Scénarios économiques et géoéconomiques
Sur le plan économique, la Libye reste un coffre-fort potentiel : pétrole, gaz, infrastructures à reconstruire, contrats publics, ports, réseaux électriques, routes, chemins de fer, télécommunications. Une stabilisation, même partielle, ouvrirait d’immenses espaces aux entreprises turques, italiennes, égyptiennes et du Golfe.
Mais le contrôle des rentes pétrolières restera le véritable nœud. Si la distribution des revenus demeure opaque, la réunification fiscale pourra se transformer en nouvelle compétition armée.

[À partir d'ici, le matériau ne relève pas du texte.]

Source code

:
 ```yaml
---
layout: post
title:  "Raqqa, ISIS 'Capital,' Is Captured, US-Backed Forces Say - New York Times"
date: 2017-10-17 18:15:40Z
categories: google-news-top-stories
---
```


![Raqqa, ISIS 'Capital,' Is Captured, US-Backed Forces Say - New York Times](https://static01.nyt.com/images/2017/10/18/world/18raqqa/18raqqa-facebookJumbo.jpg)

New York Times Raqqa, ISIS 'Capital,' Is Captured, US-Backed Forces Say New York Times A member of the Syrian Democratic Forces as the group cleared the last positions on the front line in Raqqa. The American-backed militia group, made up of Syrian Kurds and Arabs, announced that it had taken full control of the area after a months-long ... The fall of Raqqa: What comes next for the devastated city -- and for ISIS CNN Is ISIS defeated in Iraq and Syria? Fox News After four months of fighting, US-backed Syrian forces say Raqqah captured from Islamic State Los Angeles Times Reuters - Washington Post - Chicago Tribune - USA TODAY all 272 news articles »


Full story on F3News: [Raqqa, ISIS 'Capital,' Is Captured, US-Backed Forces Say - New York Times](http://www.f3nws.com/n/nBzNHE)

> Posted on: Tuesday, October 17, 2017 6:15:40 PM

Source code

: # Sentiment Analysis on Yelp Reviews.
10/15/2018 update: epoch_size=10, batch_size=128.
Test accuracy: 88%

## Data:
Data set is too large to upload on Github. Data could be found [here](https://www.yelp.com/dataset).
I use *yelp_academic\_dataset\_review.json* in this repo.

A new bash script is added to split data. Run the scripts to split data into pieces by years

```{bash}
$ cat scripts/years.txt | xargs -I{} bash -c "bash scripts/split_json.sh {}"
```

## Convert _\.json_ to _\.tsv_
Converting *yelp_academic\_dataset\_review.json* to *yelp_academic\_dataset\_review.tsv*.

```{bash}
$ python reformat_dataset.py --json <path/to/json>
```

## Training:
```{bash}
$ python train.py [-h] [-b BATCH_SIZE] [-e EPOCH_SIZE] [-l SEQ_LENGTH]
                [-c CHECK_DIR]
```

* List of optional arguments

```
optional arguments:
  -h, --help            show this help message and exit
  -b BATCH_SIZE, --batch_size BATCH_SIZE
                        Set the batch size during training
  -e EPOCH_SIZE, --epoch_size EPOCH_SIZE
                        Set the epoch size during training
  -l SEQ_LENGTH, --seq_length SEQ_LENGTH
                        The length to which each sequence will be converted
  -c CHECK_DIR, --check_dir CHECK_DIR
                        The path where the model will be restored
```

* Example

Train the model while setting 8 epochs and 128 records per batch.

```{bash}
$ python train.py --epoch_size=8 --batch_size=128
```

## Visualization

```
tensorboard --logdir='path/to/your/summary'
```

Pour Ankara, la Libye n’est pas seulement une affaire d’énergie. Elle est profondeur maritime, porte africaine, corridor commercial, plateforme militaire et instrument de négociation face à l’Europe. Pour l’Italie, elle est au contraire une question de sécurité nationale. Une Libye contrôlée par d’autres signifie moins d’autonomie énergétique, moins de capacité de gestion migratoire et moins d’influence dans la Méditerranée centrale.
La Méditerranée change-t-elle de maître ?
La partie libyenne démontre que la Turquie possède une qualité devenue rare : elle sait ce qu’elle veut. Elle veut une Libye suffisamment unie pour légitimer sa projection maritime, suffisamment fragile pour ne pas échapper à son influence, suffisamment inclusive pour obtenir le consentement des États-Unis, de l’Égypte et de l’Italie.
C’est un équilibre difficile, mais non impossible.
L’Europe, comme souvent, observe. L’Italie, plus exposée que les autres, doit décider si elle veut rester spectatrice privilégiée ou redevenir une puissance méditerranéenne. Car la Libye n’est pas une crise lointaine. Elle est notre arrière-cour stratégique.
Et celui qui, aujourd’hui, resserre ses filets à Tripoli, Tobrouk et au Caire pourra demain peser sur une grande partie de la sécurité, de l’énergie et des flux qui arrivent sur les côtes italiennes.